Fixed Width Integers

SFML 2 contained various typedefs for fixed width integers. Those are now replaced with the fixed width integers provided in the <cstdint> header from the standard library.

sf::Event

SFML 3 uses std::variant under the hood to implement a totally new, type-safe API for events. There are two main ways to use this new API. Check out the new EventHandling example program to see these methods in practice.

sf::Event::getIf<T>

The first option is based around sf::Event::getIf<T> and sf::Event::is<T>. getIf<T> works by providing a template parameter which must be an event subtype. Event subtypes are types like sf::Event::Resized or sf::Event::MouseMoved.
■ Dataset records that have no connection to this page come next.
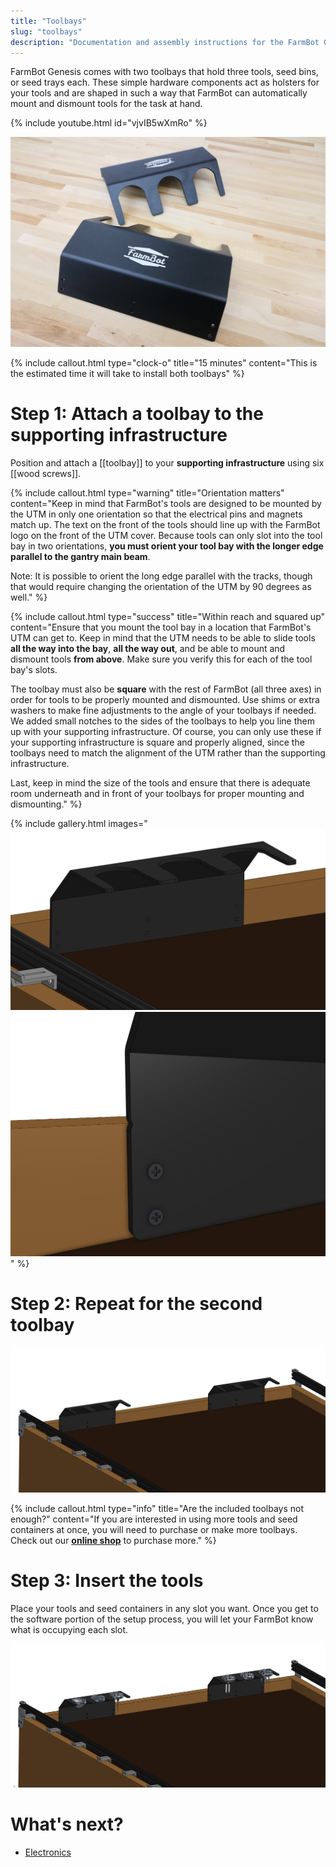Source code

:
 ```yaml
---
title: "Toolbays"
slug: "toolbays"
description: "Documentation and assembly instructions for the FarmBot Genesis toolbays"
---
```


FarmBot Genesis comes with two toolbays that hold three tools, seed bins, or seed trays each. These simple hardware components act as holsters for your tools and are shaped in such a way that FarmBot can automatically mount and dismount tools for the task at hand.

{% include youtube.html id="vjvIB5wXmRo" %}

![3-slot toolbays](_images/3-slot_toolbays.jpg)

{%
include callout.html
type="clock-o"
title="15 minutes"
content="This is the estimated time it will take to install both toolbays"
%}

# Step 1: Attach a toolbay to the supporting infrastructure

Position and attach a [[toolbay]] to your **supporting infrastructure** using six [[wood screws]].

{%
include callout.html
type="warning"
title="Orientation matters"
content="Keep in mind that FarmBot's tools are designed to be mounted by the UTM in only one orientation so that the electrical pins and magnets match up. The text on the front of the tools should line up with the FarmBot logo on the front of the UTM cover. Because tools can only slot into the tool bay in two orientations, **you must orient your tool bay with the longer edge parallel to the gantry main beam**.

Note: It is possible to orient the long edge parallel with the tracks, though that would require changing the orientation of the UTM by 90 degrees as well."
%}

{%
include callout.html
type="success"
title="Within reach and squared up"
content="Ensure that you mount the tool bay in a location that FarmBot's UTM can get to. Keep in mind that the UTM needs to be able to slide tools **all the way into the bay**, **all the way out**, and be able to mount and dismount tools **from above**. Make sure you verify this for each of the tool bay's slots.

The toolbay must also be **square** with the rest of FarmBot (all three axes) in order for tools to be properly mounted and dismounted. Use shims or extra washers to make fine adjustments to the angle of your toolbays if needed. We added small notches to the sides of the toolbays to help you line them up with your supporting infrastructure. Of course, you can only use these if your supporting infrastructure is square and properly aligned, since the toolbays need to match the alignment of the UTM rather than the supporting infrastructure.

Last, keep in mind the size of the tools and ensure that there is adequate room underneath and in front of your toolbays for proper mounting and dismounting."
%}

{% include gallery.html images="
![toolbay mounted to bed](_images/toolbay_mounted_to_bed.jpg)
![toolbay notch](_images/toolbay_notch.jpg)
" %}

# Step 2: Repeat for the second toolbay

![both toolbays mounted to bed](_images/both_toolbays_mounted_to_bed.jpg)

{%
include callout.html
type="info"
title="Are the included toolbays not enough?"
content="If you are interested in using more tools and seed containers at once, you will need to purchase or make more toolbays. Check out our **[online shop](http://shop.farm.bot)** to purchase more."
%}

# Step 3: Insert the tools

Place your tools and seed containers in any slot you want. Once you get to the software portion of the setup process, you will let your FarmBot know what is occupying each slot.

![toolbays with tools](_images/toolbays_with_tools.jpg)


# What's next?

 * [Electronics](../electronics.md)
If the template argument matches the active event subtype then a pointer to the data is returned. If that template argument is not the active event subtype then nullptr is returned. sf::Event::is<T> more simply returns true if T matches the active event subtype. is<T> is often used for subtypes like sf::Event::Closed which contain no data. Here's what that looks like:

while (window.isOpen())
{
    while (const std::optional event = window.pollEvent())
    {
        if (event->is<sf::Event::Closed>())
        {
            window.close();
        }
        else if (const auto* keyPressed = event->getIf<sf::Event::KeyPressed>())
        {
            if (keyPressed->scancode == sf::Keyboard::Scancode::Escape)
                window.close();
        }
    }

    // Remainder of main loop
}

Note how the API for getting events has changed slightly. sf::WindowBase::pollEvent and sf::WindowBase::waitEvent now return a std::optional<sf::Event>. These two functions might return an event but they might not. C++ lets you deduce the template parameter which is why you can write const std::optional event instead of const std::optional<sf::Event> event. const auto event is another valid choice if you prefer a more terse expression.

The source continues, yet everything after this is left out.